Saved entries
********************
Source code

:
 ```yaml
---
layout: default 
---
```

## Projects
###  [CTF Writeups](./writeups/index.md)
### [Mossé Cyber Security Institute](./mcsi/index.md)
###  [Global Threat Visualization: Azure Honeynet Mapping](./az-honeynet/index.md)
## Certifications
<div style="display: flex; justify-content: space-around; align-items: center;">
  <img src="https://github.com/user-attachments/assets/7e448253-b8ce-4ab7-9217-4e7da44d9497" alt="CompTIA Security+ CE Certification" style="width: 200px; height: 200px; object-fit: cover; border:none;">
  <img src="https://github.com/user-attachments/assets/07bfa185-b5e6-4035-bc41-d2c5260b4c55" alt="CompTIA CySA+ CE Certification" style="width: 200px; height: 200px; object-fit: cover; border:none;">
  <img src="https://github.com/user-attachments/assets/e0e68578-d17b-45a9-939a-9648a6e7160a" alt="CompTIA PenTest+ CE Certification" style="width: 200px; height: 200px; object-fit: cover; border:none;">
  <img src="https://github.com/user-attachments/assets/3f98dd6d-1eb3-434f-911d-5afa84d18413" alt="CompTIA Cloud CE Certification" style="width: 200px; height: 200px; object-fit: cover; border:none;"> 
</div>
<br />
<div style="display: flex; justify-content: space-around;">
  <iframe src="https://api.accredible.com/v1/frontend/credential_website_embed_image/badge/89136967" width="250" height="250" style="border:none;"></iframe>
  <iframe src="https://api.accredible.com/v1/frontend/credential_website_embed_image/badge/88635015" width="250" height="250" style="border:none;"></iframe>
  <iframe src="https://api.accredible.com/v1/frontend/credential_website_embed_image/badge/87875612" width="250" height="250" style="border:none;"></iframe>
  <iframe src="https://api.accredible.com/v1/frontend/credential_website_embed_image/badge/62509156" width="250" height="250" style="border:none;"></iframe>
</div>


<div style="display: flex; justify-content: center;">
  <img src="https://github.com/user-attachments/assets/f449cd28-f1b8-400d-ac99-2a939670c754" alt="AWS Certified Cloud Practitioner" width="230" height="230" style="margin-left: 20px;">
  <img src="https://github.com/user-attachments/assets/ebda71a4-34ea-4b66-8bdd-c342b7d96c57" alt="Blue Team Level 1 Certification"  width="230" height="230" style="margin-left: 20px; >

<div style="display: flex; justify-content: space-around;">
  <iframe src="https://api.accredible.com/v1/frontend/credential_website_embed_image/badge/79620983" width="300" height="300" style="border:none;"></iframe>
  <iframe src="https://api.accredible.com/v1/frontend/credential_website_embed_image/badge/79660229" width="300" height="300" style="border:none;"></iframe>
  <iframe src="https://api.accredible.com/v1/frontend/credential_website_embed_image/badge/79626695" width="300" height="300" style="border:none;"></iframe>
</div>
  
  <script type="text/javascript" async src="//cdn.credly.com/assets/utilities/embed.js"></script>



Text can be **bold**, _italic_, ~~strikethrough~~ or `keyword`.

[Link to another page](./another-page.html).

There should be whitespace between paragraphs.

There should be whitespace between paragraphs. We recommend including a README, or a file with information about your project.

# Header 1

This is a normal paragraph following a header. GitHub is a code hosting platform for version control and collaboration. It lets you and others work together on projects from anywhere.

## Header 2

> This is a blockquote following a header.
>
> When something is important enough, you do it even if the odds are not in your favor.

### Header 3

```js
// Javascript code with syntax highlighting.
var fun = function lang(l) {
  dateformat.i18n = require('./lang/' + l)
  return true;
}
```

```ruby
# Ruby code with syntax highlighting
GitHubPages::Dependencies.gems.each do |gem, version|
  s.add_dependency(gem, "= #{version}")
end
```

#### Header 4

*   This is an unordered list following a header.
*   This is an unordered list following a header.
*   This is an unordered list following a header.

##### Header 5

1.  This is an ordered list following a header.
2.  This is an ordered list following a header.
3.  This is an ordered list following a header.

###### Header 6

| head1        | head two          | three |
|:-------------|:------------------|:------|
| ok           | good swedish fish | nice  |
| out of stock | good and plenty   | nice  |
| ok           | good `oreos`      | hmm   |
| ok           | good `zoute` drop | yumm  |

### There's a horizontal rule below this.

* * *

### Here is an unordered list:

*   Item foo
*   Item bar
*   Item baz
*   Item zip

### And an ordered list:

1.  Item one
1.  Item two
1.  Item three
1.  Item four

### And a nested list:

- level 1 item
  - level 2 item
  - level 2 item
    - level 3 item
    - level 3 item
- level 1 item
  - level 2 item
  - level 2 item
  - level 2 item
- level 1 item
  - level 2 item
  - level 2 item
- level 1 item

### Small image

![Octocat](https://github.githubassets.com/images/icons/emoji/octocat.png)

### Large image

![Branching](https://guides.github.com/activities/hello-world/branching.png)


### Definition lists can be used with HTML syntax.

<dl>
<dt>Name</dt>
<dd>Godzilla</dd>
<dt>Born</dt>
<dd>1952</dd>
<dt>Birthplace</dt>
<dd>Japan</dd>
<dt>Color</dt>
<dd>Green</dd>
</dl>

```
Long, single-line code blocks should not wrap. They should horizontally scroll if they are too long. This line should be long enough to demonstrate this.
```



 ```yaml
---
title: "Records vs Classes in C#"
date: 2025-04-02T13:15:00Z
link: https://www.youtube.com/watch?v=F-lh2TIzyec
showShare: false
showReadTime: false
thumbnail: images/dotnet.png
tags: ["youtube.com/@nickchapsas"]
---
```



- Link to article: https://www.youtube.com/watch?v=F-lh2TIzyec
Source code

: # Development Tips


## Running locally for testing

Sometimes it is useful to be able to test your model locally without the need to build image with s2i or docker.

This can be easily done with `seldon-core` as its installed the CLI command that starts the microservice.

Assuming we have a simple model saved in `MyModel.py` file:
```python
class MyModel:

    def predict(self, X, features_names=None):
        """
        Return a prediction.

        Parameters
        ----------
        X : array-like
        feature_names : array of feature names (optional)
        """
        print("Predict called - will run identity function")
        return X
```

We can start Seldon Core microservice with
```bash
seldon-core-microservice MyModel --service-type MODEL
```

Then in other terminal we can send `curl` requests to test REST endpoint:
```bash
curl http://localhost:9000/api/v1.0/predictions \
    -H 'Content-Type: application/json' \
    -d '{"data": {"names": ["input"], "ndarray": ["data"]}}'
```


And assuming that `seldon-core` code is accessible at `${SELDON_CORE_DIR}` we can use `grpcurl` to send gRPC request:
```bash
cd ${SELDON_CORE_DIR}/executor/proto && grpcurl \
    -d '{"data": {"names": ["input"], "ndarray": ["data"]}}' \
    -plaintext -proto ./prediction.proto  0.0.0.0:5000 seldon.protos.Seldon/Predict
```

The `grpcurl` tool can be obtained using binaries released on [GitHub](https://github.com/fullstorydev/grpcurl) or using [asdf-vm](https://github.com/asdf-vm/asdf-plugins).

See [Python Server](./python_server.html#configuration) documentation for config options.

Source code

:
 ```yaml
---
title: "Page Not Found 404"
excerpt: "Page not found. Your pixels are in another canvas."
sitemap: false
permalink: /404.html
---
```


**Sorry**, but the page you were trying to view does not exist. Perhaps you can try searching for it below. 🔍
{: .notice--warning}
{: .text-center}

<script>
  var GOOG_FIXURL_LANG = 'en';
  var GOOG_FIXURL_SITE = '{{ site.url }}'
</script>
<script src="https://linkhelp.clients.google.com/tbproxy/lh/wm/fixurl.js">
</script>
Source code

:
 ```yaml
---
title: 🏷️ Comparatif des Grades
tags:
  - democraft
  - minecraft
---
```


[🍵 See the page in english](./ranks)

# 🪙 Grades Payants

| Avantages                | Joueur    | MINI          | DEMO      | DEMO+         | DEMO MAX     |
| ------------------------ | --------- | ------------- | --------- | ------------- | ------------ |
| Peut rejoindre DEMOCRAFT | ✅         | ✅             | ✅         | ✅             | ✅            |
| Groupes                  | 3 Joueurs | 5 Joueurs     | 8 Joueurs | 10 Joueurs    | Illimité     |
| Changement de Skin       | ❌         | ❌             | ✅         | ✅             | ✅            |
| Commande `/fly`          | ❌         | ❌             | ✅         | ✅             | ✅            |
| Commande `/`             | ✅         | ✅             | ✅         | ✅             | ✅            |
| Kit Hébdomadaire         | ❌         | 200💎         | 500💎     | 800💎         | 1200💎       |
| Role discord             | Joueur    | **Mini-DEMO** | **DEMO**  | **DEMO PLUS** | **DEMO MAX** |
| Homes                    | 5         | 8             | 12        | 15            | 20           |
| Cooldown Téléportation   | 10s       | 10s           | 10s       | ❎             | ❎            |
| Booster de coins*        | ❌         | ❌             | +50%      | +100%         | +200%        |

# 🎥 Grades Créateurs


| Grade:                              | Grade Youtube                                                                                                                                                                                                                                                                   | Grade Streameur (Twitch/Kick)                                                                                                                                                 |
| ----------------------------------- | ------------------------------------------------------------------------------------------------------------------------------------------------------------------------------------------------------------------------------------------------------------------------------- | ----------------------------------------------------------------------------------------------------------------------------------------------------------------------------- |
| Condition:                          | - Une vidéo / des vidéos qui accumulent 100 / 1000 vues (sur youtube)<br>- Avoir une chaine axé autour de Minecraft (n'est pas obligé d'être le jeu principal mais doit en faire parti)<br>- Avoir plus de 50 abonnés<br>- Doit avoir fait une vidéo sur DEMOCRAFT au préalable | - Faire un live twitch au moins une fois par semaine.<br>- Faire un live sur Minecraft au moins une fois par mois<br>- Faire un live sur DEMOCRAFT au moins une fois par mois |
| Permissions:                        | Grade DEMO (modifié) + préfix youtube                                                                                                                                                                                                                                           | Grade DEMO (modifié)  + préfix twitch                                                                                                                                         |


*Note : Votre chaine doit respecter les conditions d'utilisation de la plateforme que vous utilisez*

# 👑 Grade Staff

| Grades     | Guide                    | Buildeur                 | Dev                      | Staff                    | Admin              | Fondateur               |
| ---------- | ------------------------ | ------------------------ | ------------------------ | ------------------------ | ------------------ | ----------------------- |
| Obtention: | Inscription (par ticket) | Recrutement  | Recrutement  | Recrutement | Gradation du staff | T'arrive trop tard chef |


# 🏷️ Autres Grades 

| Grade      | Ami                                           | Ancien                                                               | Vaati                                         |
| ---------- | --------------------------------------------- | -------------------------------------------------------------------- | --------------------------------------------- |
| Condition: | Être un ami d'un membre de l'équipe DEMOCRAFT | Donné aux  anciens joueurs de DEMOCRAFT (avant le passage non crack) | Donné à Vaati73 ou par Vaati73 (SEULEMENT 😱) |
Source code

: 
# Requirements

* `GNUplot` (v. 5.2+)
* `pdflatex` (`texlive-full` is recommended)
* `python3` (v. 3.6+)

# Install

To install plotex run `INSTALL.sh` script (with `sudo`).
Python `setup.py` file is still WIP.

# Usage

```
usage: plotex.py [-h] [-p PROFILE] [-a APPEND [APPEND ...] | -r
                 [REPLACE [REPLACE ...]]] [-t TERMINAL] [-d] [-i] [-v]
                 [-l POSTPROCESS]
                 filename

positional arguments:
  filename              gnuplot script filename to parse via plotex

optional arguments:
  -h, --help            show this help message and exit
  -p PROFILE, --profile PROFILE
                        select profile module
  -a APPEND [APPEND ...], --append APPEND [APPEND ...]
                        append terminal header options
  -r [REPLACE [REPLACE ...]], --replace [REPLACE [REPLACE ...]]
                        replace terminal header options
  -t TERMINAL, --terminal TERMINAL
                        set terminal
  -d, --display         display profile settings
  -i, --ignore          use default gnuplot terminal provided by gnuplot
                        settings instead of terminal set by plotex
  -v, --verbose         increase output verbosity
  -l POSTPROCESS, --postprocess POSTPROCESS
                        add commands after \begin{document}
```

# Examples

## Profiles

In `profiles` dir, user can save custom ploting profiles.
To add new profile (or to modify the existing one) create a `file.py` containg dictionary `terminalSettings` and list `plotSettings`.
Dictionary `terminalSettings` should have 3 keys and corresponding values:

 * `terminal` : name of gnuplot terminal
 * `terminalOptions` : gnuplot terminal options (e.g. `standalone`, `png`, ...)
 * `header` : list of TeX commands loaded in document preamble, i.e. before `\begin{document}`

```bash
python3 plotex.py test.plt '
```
********************
Copy the lines from the start of the data verbatim, stopping after the line containing "Azure Honeynet Mapping](./az-honeynet/index.md)".

Source code

:
 ```yaml
---
layout: default 
---
```

## Projects
###  [CTF Writeups](./writeups/index.md)
### [Mossé Cyber Security Institute](./mcsi/index.md)
###  [Global Threat Visualization: Azure Honeynet Mapping](./az-honeynet/index.md)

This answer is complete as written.